_PROBLEM STATEMENT:_
All of the records below must be output exactly, with no pictures carried over.
*** Opening SUPPLIED DATA ***
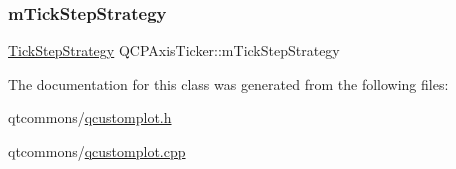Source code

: \subsubsection{\texorpdfstring{mTickStepStrategy}{mTickStepStrategy}}
{\footnotesize\ttfamily \mbox{\hyperlink{class_q_c_p_axis_ticker_ab6d2f9d9477821623ac9bc4b21ddf49a}{Tick\+Step\+Strategy}} Q\+C\+P\+Axis\+Ticker\+::m\+Tick\+Step\+Strategy\hspace{0.3cm}{\ttfamily [protected]}}



The documentation for this class was generated from the following files\+:\begin{DoxyCompactItemize}
\item 
qtcommons/\mbox{\hyperlink{qcustomplot_8h}{qcustomplot.\+h}}\item 
qtcommons/\mbox{\hyperlink{qcustomplot_8cpp}{qcustomplot.\+cpp}}\end{DoxyCompactItemize}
*** Closing SUPPLIED DATA ***
_YOUR SOLUTION:_
Source code

: \subsubsection{\texorpdfstring{mTickStepStrategy}{mTickStepStrategy}}
{\footnotesize\ttfamily \mbox{\hyperlink{class_q_c_p_axis_ticker_ab6d2f9d9477821623ac9bc4b21ddf49a}{Tick\+Step\+Strategy}} Q\+C\+P\+Axis\+Ticker\+::m\+Tick\+Step\+Strategy\hspace{0.3cm}{\ttfamily [protected]}}



The documentation for this class was generated from the following files\+:\begin{DoxyCompactItemize}
\item 
qtcommons/\mbox{\hyperlink{qcustomplot_8h}{qcustomplot.\+h}}\item 
qtcommons/\mbox{\hyperlink{qcustomplot_8cpp}{qcustomplot.\+cpp}}\end{DoxyCompactItemize}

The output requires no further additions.